Pizarro was born in Trujillo, Extremadura, Spain. He was an illegitimate son of Gonzalo Pizarro, who as colonel of infantry afterwards served in Italy under Gonsalvo de Cordova, and in Navarre, with some distinction.
Of Pizarro's early years hardly anything is known; but he appears to have been poorly cared for, and his education was neglected. Shortly after the news of the discovery of the New World had reached Spain he was in Seville, he sailed to the New World in 1509 and took part in various Spanish missions of exploration and conquest. He is heard of in 1510 as having taken part in an expedition from Hispaniola to Urab under Alonzo de Ojeda, by whom he was entrusted with the charge of the unfortunate settlement at San Sebastian.
He accompanied Vasco Núñez de Balboa (whom he afterwards helped to bring to the block) in the discovery of the Pacific; and under Pedrarias d'Avila he received a repartimento, and became a cattle-farmer at Panama. Here in 1522 he entered into a partnership with a priest named Hernando de Luque, and a soldier named Diego de Almagro, for purposes of exploration and conquest towards the south. Pizarro, Almagro and Luque afterwards renewed their compact in a more solemn and explicit manner, agreeing to conquer and divide equally among themselves the opulent empire they hoped to reach. Explorations were then undertaken down the west coast of South America, in which Pizarro, though left for months with but thirteen followers on a small island without ship or stores, persisted till he had coasted as far as about 9 S. and obtained distinct accounts of the Peruvian Empire.
The governor of Panama showing little disposition to encourage the adventurers, Pizarro resolved to apply to the sovereign in person for help, and with this object sailed from Panama for Spain in the spring of 1528, reaching Seville in early summer. Charles V was won over and on July 26, 1529 executed at Toledo the famous capitulation, by which Pizarro was upon certain conditions made governor and captain-general of the province of New Castile for the distance of 200 leagues along the newly discovered coast, and invested with all the authority and prerogatives of a viceroy, his associates being left in wholly secondary positions. One of the conditions of the grant was that within six months Pizarro should raise a sufficiently equipped force of two hundred and fifty men, of whom one hundred might be drawn from the colonies; as he could not make up his due complement he sailed clandestinely from San Lucar in January 1530.
Pizarro's coffin in the Lima cathedral
He was afterwards joined by his brother Hernando with the remaining vessels, and when the expedition left Panama in January of the following year it numbered three ships, one hundred and eighty men, and twenty-seven horses.
Conquest of Peru
Main article: Spanish conquest of Peru
On November 16, 1532, Pizarro, with his small force, came to Cajamarca where he invited the Inca Atahuallpa to leave his army in the field and join him in for a dinner in his honor. He then killed Atahuallpa's 12 man honor guard and took Atahuallpa himself captive. A year later Pizarro invaded Cuzco with indigenous troops and brought down the Tahuantinsuyu empire.

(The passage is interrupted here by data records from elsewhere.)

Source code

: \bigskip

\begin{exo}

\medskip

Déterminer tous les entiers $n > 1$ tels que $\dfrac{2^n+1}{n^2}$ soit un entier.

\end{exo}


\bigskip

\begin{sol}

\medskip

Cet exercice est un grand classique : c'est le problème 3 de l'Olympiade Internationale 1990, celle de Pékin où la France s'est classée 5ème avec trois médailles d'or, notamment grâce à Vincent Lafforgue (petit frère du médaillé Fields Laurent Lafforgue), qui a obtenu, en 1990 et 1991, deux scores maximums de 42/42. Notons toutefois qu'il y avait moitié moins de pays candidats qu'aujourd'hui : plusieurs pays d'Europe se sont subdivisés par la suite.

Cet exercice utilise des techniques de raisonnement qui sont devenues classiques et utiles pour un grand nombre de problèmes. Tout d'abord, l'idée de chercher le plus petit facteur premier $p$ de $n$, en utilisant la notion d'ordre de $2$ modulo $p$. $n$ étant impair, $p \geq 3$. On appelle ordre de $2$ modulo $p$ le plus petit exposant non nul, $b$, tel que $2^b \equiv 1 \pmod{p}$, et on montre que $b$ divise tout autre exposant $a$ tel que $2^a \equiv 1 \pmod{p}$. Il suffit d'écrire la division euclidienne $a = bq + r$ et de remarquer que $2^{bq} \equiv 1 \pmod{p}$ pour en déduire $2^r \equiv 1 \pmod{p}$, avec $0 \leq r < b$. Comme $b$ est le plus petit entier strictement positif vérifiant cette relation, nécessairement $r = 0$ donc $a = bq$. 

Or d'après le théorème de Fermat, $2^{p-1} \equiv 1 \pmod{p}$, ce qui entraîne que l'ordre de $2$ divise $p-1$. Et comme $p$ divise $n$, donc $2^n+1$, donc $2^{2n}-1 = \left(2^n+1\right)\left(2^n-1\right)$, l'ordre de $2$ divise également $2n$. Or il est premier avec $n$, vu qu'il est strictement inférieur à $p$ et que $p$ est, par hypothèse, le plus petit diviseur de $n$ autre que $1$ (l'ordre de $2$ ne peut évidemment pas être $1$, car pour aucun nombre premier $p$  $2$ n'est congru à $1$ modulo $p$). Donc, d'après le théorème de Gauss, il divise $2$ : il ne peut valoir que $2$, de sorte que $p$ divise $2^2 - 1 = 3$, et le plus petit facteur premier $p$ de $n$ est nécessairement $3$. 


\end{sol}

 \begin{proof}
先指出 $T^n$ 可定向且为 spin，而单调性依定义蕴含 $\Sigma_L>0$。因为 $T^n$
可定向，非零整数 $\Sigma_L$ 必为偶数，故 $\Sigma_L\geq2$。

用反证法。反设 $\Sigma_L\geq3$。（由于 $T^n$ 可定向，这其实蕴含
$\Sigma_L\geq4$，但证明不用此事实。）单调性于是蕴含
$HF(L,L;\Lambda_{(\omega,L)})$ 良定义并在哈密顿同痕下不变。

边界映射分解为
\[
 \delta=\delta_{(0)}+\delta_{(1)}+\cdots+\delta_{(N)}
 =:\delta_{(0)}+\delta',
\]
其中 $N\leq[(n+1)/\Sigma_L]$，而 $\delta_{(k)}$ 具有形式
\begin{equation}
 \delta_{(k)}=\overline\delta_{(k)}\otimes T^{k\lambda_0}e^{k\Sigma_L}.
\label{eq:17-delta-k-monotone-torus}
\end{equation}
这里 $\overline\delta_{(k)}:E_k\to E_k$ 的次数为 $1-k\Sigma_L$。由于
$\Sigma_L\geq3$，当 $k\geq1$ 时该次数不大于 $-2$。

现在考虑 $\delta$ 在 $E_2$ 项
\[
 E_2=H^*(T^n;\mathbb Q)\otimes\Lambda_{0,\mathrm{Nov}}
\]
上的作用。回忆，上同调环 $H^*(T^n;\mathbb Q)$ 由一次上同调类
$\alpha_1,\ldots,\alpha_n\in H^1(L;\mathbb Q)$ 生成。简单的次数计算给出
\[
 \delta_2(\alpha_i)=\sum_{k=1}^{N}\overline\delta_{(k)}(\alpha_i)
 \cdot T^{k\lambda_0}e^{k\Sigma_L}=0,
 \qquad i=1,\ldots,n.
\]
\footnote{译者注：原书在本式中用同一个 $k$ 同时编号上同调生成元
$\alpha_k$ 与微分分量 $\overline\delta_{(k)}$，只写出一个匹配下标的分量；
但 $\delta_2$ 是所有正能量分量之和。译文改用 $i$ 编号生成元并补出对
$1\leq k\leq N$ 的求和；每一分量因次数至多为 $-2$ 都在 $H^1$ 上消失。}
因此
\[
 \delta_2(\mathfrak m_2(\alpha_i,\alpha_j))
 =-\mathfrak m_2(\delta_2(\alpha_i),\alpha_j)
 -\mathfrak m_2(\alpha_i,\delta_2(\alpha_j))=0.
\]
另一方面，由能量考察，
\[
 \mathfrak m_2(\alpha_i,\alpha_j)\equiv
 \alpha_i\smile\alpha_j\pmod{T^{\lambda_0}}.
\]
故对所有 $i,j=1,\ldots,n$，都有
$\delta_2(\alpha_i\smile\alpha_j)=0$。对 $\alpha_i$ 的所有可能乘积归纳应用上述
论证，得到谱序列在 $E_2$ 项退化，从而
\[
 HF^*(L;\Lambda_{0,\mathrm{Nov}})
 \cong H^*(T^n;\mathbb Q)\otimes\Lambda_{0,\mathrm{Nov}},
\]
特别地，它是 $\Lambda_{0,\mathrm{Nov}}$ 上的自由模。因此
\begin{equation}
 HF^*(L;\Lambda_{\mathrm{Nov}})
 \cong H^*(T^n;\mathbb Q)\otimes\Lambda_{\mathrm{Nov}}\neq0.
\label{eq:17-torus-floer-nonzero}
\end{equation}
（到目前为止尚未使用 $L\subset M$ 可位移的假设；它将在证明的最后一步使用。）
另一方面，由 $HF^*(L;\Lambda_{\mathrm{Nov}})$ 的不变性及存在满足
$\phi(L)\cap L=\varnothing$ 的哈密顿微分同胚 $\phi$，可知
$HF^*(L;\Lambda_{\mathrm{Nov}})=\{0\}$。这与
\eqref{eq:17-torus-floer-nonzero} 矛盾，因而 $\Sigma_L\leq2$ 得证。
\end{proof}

As he thought the Inca capital of Cuzco was too far up in the mountains and far from the sea to serve as the Spanish capital of Peru, Pizarro founded the city of Lima on January 15, 1535.
After the final effort of the Inca to recover Cuzco had been defeated by Almagro, a dispute occurred between him and Pizarro respecting the limits of their jurisdiction. This led to battle; Almagro was defeated at the City of Ute (1538) and executed; but his supporters conspired, and assassinated Pizarro on June 26, 1541.